Stored data:
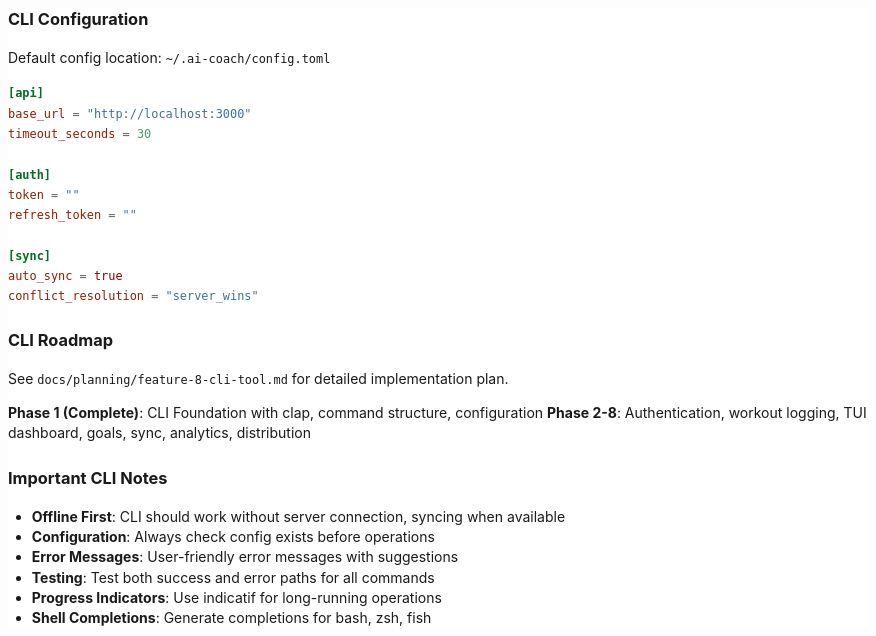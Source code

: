 ### CLI Configuration

Default config location: `~/.ai-coach/config.toml`

```toml
[api]
base_url = "http://localhost:3000"
timeout_seconds = 30

[auth]
token = ""
refresh_token = ""

[sync]
auto_sync = true
conflict_resolution = "server_wins"
```

### CLI Roadmap

See `docs/planning/feature-8-cli-tool.md` for detailed implementation plan.

**Phase 1 (Complete)**: CLI Foundation with clap, command structure, configuration
**Phase 2-8**: Authentication, workout logging, TUI dashboard, goals, sync, analytics, distribution

### Important CLI Notes

- **Offline First**: CLI should work without server connection, syncing when available
- **Configuration**: Always check config exists before operations
- **Error Messages**: User-friendly error messages with suggestions
- **Testing**: Test both success and error paths for all commands
- **Progress Indicators**: Use indicatif for long-running operations
- **Shell Completions**: Generate completions for bash, zsh, fish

■ Problem to work on:
All of the entries above should be copied exactly, with the images left out.

■ Task response:
Source code

: ### CLI Configuration

Default config location: `~/.ai-coach/config.toml`

```toml
[api]
base_url = "http://localhost:3000"
timeout_seconds = 30

[auth]
token = ""
refresh_token = ""

[sync]
auto_sync = true
conflict_resolution = "server_wins"
```

### CLI Roadmap

See `docs/planning/feature-8-cli-tool.md` for detailed implementation plan.

**Phase 1 (Complete)**: CLI Foundation with clap, command structure, configuration
**Phase 2-8**: Authentication, workout logging, TUI dashboard, goals, sync, analytics, distribution

### Important CLI Notes

- **Offline First**: CLI should work without server connection, syncing when available
- **Configuration**: Always check config exists before operations
- **Error Messages**: User-friendly error messages with suggestions
- **Testing**: Test both success and error paths for all commands
- **Progress Indicators**: Use indicatif for long-running operations
- **Shell Completions**: Generate completions for bash, zsh, fish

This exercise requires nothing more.